退職するときに、退職日をその月の最終日(月末)その前日(月末前日)のどちらにするか?

どちらが得か損かなど、聞いたことがあるかもしれません。

実は、その1日の差で、保険料の支払いに違いが出ます。

あとから後悔しないために、自分の退職(転職)プランに合うのは、どちらなのか事前に知っておきましょう。

月末退職と月末前日退職についてご紹介します。

月末退職と月末前日退職

退職とは

退職とは、企業と従業員が雇用関係(労働契約)を終了して、従業員が企業を辞めることです。

雇用関係が終了するには、いくつかのパターンがありますが、自己都合退職では、従業員からの意思表示により成立します。

就業規則などの社内ルールに従って、従業員が退職する時期を決めることができるといえます。

雇用関係の終了

  1. 自己都合退職
  2. 契約期間の満了
  3. 合意解約
  4. 解雇
  5. 会社の解散等

社会保険の負担

社会保険とは、「厚生年金」「健康保険」「介護保険」のことです。

広い意味では、労働保険の「雇用保険」「労災保険」とあわせて、公的保険を意味して使われます。

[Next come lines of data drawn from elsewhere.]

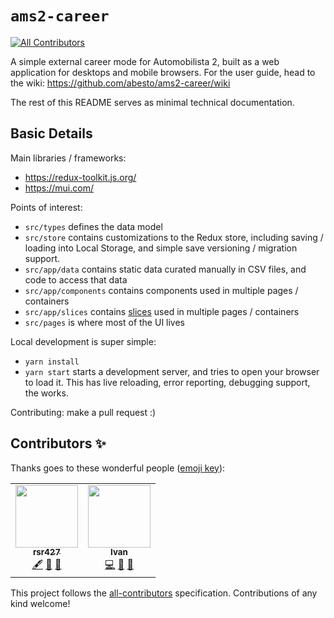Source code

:# `ams2-career`
<!-- ALL-CONTRIBUTORS-BADGE:START - Do not remove or modify this section -->
[![All Contributors](https://img.shields.io/badge/all_contributors-2-orange.svg?style=flat-square)](#contributors-)
<!-- ALL-CONTRIBUTORS-BADGE:END -->

A simple external career mode for Automobilista 2, built as a web application for desktops and mobile browsers. For the user guide, head to the wiki: https://github.com/abesto/ams2-career/wiki

The rest of this README serves as minimal technical documentation.

## Basic Details

Main libraries / frameworks:

* https://redux-toolkit.js.org/
* https://mui.com/

Points of interest:

- `src/types` defines the data model
- `src/store` contains customizations to the Redux store, including saving / loading into Local Storage, and simple save versioning / migration support.
- `src/app/data` contains static data curated manually in CSV files, and code to access that data
- `src/app/components` contains components used in multiple pages / containers
- `src/app/slices` contains [slices](https://redux-toolkit.js.org/api/createslice) used in multiple pages / containers
- `src/pages` is where most of the UI lives

Local development is super simple:
* `yarn install`
* `yarn start` starts a development server, and tries to open your browser to load it. This has live reloading, error reporting, debugging support, the works.

Contributing: make a pull request :)

## Contributors ✨

Thanks goes to these wonderful people ([emoji key](https://allcontributors.org/docs/en/emoji-key)):

<!-- ALL-CONTRIBUTORS-LIST:START - Do not remove or modify this section -->
<!-- prettier-ignore-start -->
<!-- markdownlint-disable -->
<table>
  <tr>
    <td align="center"><a href="https://github.com/rsr427"><img src="https://avatars.githubusercontent.com/u/101415774?v=4?s=100" width="100px;" alt=""/><br /><sub><b>rsr427</b></sub></a><br /><a href="#content-rsr427" title="Content">🖋</a> <a href="#data-rsr427" title="Data">🔣</a> <a href="#ideas-rsr427" title="Ideas, Planning, & Feedback">🤔</a></td>
    <td align="center"><a href="https://github.com/me"><img src="https://avatars.githubusercontent.com/u/9734?v=4?s=100" width="100px;" alt=""/><br /><sub><b>Ivan</b></sub></a><br /><a href="https://github.com/abesto/ams2-career/commits?author=me" title="Code">💻</a> <a href="https://github.com/abesto/ams2-career/commits?author=me" title="Documentation">📖</a> <a href="#design-me" title="Design">🎨</a></td>
  </tr>
</table>

<!-- markdownlint-restore -->
<!-- prettier-ignore-end -->

<!-- ALL-CONTRIBUTORS-LIST:END -->

This project follows the [all-contributors](https://github.com/all-contributors/all-contributors) specification. Contributions of any kind welcome!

適用事業所はこれらの公的保険に加入しなければなりません。

労災保険は全額会社負担ですが、その他の保険料は従業員にも負担分があり、従業員が負担する保険料は毎月の給与から控除されています。

社会保険の保険料

厚生年金、健康保険の保険料は、標準報酬月額に保険料率をかけて計算され、日割りという考え方はありません。

介護保険料の支払いは40歳からです。

労働保険の保険料

雇用保険の保険料は、実際に支払われた給与に保険料率をかけて計算されますので、日割りであれば日割りした給与をベースに計算すればよいことになります。

労災保険の保険料は全額会社負担ですので、保険料の給与控除はありません。

保険料の支払い

厚生年金や健康保険の社会保険料は「資格喪失日(退職日の翌日)の属する月の前月まで徴収される」と定められています。

3月31日付で退職する人は、翌日の4月1日に被保険者資格を失いますので、前月である3月分まで徴収(給与控除)となります。

3月30日付で退職する人は、3月31日に資格を失いますので、前月である2月分まで徴収となります。

1日の違いで1ヵ月分の保険料の支払いに差が出ます。

厚生年金の手続き

3月30日付の退職であれば、3月分の厚生年金の保険料は徴収されませんが、国民年金には加入して保険料を支払う必要があります。

厚生年金より国民年金の保険料の方が安いかもしれませんので、しばらく会社に勤務しない人にとっては、負担が軽くなるといえます。

しかし、将来、受け取る年金額は減ることになります。

4月1日から次の会社への入社が決まっているような場合、3月の1ヵ月分だけ国民年金に加入することは、手続きが煩雑になり、ほとんどメリットはないといえるでしょう。

健康保険の手続き

3月30日付で退職して、4月1日に次の会社へ入社するような場合、3月分の保険料は支払わずに、3月30日までは今の会社の健康保険が使えます。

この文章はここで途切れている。